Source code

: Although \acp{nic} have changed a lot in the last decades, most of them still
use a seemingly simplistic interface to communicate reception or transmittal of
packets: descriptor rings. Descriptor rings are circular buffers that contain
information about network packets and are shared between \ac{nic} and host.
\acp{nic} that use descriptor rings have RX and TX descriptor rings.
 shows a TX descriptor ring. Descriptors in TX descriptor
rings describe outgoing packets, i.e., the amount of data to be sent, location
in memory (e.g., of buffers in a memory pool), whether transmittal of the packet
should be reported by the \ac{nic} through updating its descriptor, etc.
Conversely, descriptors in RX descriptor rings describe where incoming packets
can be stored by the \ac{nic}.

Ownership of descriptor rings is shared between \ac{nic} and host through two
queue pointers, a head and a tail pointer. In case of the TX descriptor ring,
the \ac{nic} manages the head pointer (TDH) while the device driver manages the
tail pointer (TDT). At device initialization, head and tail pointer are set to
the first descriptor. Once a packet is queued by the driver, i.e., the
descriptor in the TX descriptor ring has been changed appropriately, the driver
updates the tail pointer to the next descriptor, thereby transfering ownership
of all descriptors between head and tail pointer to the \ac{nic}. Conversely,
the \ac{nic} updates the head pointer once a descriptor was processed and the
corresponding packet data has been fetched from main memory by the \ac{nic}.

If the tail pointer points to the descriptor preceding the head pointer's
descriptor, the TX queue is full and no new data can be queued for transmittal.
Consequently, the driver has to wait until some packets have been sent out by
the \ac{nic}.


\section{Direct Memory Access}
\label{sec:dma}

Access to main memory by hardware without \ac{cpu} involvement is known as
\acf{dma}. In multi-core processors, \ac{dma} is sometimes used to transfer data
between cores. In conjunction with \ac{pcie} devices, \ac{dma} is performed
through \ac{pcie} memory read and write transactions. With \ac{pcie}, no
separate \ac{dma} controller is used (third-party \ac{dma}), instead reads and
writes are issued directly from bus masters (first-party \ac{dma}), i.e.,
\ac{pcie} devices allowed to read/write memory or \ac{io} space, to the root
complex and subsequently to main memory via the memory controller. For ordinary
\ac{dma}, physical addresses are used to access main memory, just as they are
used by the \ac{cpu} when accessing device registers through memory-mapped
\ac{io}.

◇ ◇ ◇ ◇ ◇

-- Exercise objective --
Once the records have been read, print them all again exactly.

-- The completed task --
Source code

: Although \acp{nic} have changed a lot in the last decades, most of them still
use a seemingly simplistic interface to communicate reception or transmittal of
packets: descriptor rings. Descriptor rings are circular buffers that contain
information about network packets and are shared between \ac{nic} and host.
\acp{nic} that use descriptor rings have RX and TX descriptor rings.
 shows a TX descriptor ring. Descriptors in TX descriptor
rings describe outgoing packets, i.e., the amount of data to be sent, location
in memory (e.g., of buffers in a memory pool), whether transmittal of the packet
should be reported by the \ac{nic} through updating its descriptor, etc.
Conversely, descriptors in RX descriptor rings describe where incoming packets
can be stored by the \ac{nic}.

Ownership of descriptor rings is shared between \ac{nic} and host through two
queue pointers, a head and a tail pointer. In case of the TX descriptor ring,
the \ac{nic} manages the head pointer (TDH) while the device driver manages the
tail pointer (TDT). At device initialization, head and tail pointer are set to
the first descriptor. Once a packet is queued by the driver, i.e., the
descriptor in the TX descriptor ring has been changed appropriately, the driver
updates the tail pointer to the next descriptor, thereby transfering ownership
of all descriptors between head and tail pointer to the \ac{nic}. Conversely,
the \ac{nic} updates the head pointer once a descriptor was processed and the
corresponding packet data has been fetched from main memory by the \ac{nic}.

If the tail pointer points to the descriptor preceding the head pointer's
descriptor, the TX queue is full and no new data can be queued for transmittal.
Consequently, the driver has to wait until some packets have been sent out by
the \ac{nic}.


\section{Direct Memory Access}
\label{sec:dma}

Access to main memory by hardware without \ac{cpu} involvement is known as
\acf{dma}. In multi-core processors, \ac{dma} is sometimes used to transfer data
between cores. In conjunction with \ac{pcie} devices, \ac{dma} is performed
through \ac{pcie} memory read and write transactions. With \ac{pcie}, no
separate \ac{dma} controller is used (third-party \ac{dma}), instead reads and
writes are issued directly from bus masters (first-party \ac{dma}), i.e.,
\ac{pcie} devices allowed to read/write memory or \ac{io} space, to the root
complex and subsequently to main memory via the memory controller. For ordinary
\ac{dma}, physical addresses are used to access main memory, just as they are
used by the \ac{cpu} when accessing device registers through memory-mapped
\ac{io}.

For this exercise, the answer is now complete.